WHAT IS BEING ASKED: What lines of the data below include the word "like"? Report them by copying each.

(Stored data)
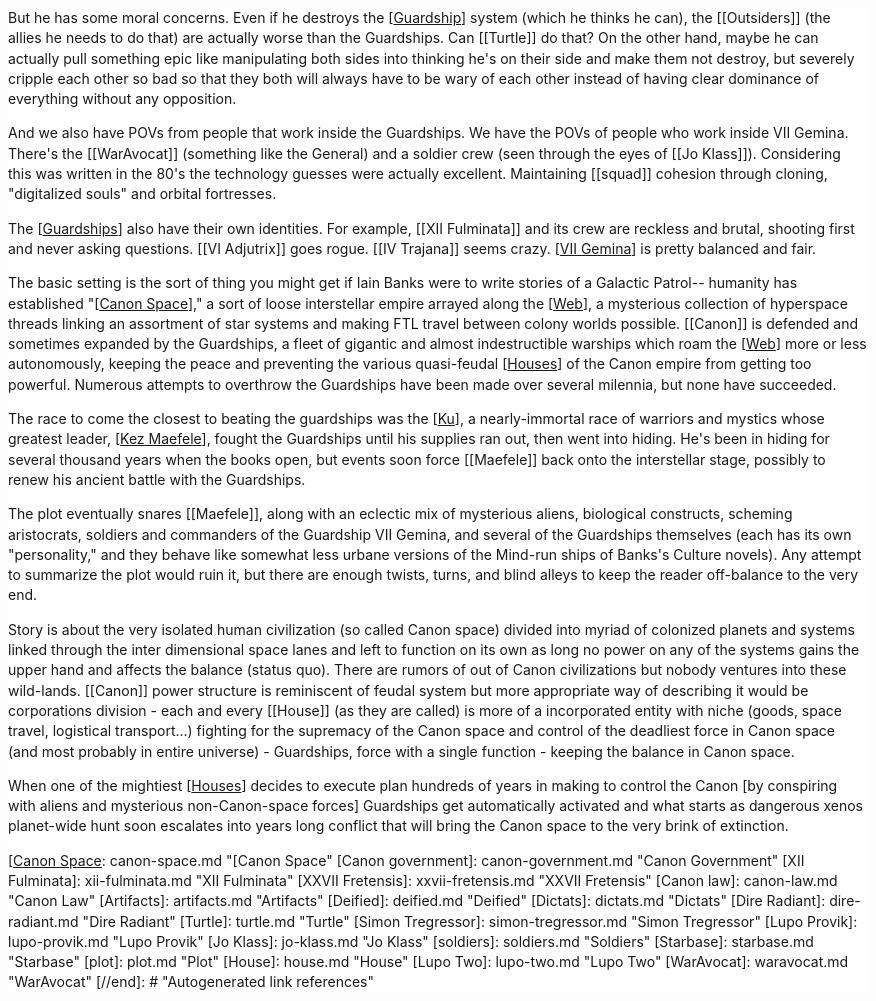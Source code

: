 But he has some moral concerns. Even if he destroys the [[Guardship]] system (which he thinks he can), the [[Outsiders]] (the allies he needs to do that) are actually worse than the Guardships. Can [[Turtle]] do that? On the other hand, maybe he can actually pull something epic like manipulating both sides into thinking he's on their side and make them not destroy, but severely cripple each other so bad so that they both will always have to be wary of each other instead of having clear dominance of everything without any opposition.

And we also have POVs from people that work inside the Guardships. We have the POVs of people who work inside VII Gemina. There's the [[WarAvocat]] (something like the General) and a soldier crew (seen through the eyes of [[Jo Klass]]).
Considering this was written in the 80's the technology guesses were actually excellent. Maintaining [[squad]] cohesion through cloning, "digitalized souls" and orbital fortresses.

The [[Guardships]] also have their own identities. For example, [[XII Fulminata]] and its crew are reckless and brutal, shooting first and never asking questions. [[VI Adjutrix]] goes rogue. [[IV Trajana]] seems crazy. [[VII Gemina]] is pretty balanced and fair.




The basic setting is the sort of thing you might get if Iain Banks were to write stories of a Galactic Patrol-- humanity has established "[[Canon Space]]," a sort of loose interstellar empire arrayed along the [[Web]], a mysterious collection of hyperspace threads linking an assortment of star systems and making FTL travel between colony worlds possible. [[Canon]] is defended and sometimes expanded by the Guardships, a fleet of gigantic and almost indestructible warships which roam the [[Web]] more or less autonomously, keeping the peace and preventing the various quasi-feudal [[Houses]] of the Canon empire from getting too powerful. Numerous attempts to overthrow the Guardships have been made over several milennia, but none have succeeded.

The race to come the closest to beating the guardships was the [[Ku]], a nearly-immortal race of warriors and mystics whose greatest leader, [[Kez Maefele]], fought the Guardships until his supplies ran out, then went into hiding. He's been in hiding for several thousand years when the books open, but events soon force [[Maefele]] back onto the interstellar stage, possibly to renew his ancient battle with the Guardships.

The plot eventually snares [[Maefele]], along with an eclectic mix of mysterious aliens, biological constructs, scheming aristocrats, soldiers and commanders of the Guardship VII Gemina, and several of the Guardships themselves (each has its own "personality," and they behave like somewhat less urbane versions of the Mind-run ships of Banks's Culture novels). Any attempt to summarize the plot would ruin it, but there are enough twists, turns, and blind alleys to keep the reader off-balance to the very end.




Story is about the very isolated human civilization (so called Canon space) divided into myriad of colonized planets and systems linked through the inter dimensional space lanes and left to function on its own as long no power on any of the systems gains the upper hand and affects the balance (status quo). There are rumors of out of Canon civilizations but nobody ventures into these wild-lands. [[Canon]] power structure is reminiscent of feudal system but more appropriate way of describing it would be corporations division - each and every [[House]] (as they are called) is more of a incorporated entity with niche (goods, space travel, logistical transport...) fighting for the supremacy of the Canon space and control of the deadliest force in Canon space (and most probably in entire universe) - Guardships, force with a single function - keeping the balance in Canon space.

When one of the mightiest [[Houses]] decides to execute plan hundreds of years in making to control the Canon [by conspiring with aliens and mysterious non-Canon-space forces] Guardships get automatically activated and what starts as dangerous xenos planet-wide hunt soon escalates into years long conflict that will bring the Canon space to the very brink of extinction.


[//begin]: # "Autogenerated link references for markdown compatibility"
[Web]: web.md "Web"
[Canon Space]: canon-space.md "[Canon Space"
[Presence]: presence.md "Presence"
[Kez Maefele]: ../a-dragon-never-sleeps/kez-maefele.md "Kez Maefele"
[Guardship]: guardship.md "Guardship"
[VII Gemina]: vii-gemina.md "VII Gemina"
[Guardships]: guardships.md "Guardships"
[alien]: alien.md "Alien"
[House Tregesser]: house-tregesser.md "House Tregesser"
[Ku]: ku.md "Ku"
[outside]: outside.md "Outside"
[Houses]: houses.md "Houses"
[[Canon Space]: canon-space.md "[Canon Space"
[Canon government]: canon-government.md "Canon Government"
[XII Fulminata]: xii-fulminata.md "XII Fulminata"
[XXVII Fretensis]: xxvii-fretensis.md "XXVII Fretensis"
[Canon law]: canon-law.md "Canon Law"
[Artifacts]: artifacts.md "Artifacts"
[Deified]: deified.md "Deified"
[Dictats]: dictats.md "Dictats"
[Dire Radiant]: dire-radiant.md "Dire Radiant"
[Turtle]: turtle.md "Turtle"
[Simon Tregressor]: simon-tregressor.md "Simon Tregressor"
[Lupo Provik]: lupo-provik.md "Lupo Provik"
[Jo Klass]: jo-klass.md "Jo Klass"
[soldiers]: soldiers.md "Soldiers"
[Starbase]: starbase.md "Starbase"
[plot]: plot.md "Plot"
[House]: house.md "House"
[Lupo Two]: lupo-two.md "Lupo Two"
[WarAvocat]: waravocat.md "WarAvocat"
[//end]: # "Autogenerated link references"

OUTPUT OF THE TASK:
: But he has some moral concerns. Even if he destroys the [[Guardship]] system (which he thinks he can), the [[Outsiders]] (the allies he needs to do that) are actually worse than the Guardships. Can [[Turtle]] do that? On the other hand, maybe he can actually pull something epic like manipulating both sides into thinking he's on their side and make them not destroy, but severely cripple each other so bad so that they both will always have to be wary of each other instead of having clear dominance of everything without any opposition.
And we also have POVs from people that work inside the Guardships. We have the POVs of people who work inside VII Gemina. There's the [[WarAvocat]] (something like the General) and a soldier crew (seen through the eyes of [[Jo Klass]]).
The plot eventually snares [[Maefele]], along with an eclectic mix of mysterious aliens, biological constructs, scheming aristocrats, soldiers and commanders of the Guardship VII Gemina, and several of the Guardships themselves (each has its own "personality," and they behave like somewhat less urbane versions of the Mind-run ships of Banks's Culture novels). Any attempt to summarize the plot would ruin it, but there are enough twists, turns, and blind alleys to keep the reader off-balance to the very end.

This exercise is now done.